Goal of the exercise> Produce word for word the lines of the data below running from the one that has "TextInput für die" to the one that has "the temperature of the water is directly", inclusive, and no others.

Extracted data>

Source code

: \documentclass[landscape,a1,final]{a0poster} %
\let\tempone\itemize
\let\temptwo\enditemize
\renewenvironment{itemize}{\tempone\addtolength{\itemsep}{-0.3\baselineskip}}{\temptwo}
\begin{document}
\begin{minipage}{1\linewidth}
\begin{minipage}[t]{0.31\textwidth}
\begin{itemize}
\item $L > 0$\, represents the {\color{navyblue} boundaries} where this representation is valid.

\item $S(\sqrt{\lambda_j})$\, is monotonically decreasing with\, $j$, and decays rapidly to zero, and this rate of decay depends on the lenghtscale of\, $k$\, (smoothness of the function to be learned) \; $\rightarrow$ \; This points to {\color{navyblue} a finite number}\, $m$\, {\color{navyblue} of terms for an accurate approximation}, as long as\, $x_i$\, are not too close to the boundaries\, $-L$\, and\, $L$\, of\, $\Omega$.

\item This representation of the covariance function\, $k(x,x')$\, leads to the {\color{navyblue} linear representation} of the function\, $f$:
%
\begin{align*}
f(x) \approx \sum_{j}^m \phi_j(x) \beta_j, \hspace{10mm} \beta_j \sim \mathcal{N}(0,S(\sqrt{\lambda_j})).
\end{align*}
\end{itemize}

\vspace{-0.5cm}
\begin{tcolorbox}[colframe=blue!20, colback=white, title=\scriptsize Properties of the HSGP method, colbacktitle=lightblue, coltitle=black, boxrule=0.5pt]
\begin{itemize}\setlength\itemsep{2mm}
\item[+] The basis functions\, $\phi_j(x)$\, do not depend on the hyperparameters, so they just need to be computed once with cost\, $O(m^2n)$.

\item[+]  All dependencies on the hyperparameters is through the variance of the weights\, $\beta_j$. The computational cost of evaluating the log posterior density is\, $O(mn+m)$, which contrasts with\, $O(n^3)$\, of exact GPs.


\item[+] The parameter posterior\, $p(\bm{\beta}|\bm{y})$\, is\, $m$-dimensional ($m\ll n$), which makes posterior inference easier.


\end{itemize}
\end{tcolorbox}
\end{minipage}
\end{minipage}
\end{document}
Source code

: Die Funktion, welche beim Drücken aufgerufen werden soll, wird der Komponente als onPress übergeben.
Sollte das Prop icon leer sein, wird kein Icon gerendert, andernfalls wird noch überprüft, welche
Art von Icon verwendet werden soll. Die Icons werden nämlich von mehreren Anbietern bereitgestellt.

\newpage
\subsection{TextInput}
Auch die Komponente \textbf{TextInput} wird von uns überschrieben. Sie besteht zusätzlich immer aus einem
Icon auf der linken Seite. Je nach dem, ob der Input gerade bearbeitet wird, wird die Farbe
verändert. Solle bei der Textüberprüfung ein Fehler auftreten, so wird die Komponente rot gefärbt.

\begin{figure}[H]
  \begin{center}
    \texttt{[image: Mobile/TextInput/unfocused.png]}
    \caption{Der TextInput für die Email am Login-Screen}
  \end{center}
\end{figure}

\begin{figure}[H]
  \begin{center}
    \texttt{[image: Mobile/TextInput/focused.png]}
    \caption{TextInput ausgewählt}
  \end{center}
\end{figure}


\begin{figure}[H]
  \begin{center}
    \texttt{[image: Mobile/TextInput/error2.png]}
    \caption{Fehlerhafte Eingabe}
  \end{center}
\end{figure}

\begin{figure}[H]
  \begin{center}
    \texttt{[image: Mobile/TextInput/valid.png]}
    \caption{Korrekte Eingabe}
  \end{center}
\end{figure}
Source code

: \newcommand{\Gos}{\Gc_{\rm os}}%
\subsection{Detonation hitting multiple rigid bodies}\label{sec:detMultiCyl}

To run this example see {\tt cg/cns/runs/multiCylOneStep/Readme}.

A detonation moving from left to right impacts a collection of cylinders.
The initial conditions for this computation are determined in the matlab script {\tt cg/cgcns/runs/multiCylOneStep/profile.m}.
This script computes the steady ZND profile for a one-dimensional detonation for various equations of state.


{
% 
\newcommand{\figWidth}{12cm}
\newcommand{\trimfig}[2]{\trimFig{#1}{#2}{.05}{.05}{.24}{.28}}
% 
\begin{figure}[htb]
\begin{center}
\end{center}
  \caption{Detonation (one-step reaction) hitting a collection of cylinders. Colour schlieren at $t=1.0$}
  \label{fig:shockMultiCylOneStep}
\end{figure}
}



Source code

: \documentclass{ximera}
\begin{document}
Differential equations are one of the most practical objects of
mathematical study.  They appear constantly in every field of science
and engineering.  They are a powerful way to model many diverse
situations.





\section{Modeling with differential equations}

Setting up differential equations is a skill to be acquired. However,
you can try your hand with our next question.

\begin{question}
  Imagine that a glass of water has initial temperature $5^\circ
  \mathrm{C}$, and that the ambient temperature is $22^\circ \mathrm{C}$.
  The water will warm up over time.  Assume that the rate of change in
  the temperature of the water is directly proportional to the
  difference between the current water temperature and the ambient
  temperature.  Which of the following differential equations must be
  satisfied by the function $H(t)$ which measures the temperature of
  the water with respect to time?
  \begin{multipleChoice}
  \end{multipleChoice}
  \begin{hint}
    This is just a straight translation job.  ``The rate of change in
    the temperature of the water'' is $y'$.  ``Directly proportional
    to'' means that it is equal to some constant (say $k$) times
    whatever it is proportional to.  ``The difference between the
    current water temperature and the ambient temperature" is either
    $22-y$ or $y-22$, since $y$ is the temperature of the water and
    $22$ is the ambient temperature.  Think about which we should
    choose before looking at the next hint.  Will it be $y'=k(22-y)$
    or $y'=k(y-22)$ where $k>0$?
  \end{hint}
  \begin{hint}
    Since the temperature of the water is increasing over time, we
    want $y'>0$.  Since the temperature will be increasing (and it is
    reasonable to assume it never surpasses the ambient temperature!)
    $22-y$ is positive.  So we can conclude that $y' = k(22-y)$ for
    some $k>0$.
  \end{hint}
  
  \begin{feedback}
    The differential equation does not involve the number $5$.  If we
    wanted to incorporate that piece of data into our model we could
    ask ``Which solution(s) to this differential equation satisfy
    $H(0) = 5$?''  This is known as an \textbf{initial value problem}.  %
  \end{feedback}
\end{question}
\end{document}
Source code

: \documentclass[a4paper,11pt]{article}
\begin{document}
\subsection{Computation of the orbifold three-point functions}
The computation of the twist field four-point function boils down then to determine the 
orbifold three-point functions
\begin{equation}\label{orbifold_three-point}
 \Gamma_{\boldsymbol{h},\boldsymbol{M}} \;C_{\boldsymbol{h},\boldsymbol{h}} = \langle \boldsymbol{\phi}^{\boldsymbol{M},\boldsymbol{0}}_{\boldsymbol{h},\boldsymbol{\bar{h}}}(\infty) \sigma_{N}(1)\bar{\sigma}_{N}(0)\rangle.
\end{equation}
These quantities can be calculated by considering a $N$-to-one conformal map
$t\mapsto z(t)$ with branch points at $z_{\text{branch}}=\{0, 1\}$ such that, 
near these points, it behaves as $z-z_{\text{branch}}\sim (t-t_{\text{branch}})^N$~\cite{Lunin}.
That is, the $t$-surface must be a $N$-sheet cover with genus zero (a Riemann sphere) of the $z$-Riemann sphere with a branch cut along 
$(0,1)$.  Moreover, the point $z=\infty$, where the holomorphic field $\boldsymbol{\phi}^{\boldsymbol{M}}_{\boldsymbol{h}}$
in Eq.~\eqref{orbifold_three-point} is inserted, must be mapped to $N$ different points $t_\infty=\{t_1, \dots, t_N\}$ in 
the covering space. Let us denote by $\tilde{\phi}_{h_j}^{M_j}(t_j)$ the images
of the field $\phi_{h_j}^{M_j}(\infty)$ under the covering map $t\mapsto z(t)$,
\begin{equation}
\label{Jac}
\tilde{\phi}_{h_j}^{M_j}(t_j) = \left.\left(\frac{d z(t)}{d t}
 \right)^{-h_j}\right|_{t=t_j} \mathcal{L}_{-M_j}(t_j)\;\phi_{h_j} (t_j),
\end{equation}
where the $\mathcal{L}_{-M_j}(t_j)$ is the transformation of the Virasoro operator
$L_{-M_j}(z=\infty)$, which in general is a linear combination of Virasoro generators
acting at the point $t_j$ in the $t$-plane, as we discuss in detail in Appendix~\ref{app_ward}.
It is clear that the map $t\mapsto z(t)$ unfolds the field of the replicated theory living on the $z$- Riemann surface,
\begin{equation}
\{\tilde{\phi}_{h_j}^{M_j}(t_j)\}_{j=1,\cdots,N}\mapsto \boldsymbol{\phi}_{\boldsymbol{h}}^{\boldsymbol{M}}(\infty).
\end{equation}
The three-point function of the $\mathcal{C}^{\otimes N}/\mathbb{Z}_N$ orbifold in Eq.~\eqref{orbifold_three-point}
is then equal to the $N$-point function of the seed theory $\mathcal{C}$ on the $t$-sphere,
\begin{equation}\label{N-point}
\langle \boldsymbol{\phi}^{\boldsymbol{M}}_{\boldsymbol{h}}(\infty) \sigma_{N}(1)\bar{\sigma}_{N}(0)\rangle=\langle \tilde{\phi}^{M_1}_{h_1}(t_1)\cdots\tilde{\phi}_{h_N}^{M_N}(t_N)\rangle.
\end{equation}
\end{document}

The completed task>
    \caption{Der TextInput für die Email am Login-Screen}
  \end{center}
\end{figure}

\begin{figure}[H]
  \begin{center}
    \texttt{[image: Mobile/TextInput/focused.png]}
    \caption{TextInput ausgewählt}
  \end{center}
\end{figure}


\begin{figure}[H]
  \begin{center}
    \texttt{[image: Mobile/TextInput/error2.png]}
    \caption{Fehlerhafte Eingabe}
  \end{center}
\end{figure}

\begin{figure}[H]
  \begin{center}
    \texttt{[image: Mobile/TextInput/valid.png]}
    \caption{Korrekte Eingabe}
  \end{center}
\end{figure}
Source code

: \newcommand{\Gos}{\Gc_{\rm os}}%
\subsection{Detonation hitting multiple rigid bodies}\label{sec:detMultiCyl}

To run this example see {\tt cg/cns/runs/multiCylOneStep/Readme}.

A detonation moving from left to right impacts a collection of cylinders.
The initial conditions for this computation are determined in the matlab script {\tt cg/cgcns/runs/multiCylOneStep/profile.m}.
This script computes the steady ZND profile for a one-dimensional detonation for various equations of state.


{
% 
\newcommand{\figWidth}{12cm}
\newcommand{\trimfig}[2]{\trimFig{#1}{#2}{.05}{.05}{.24}{.28}}
% 
\begin{figure}[htb]
\begin{center}
\end{center}
  \caption{Detonation (one-step reaction) hitting a collection of cylinders. Colour schlieren at $t=1.0$}
  \label{fig:shockMultiCylOneStep}
\end{figure}
}



Source code

: \documentclass{ximera}
\begin{document}
Differential equations are one of the most practical objects of
mathematical study.  They appear constantly in every field of science
and engineering.  They are a powerful way to model many diverse
situations.





\section{Modeling with differential equations}

Setting up differential equations is a skill to be acquired. However,
you can try your hand with our next question.

\begin{question}
  Imagine that a glass of water has initial temperature $5^\circ
  \mathrm{C}$, and that the ambient temperature is $22^\circ \mathrm{C}$.
  The water will warm up over time.  Assume that the rate of change in
  the temperature of the water is directly proportional to the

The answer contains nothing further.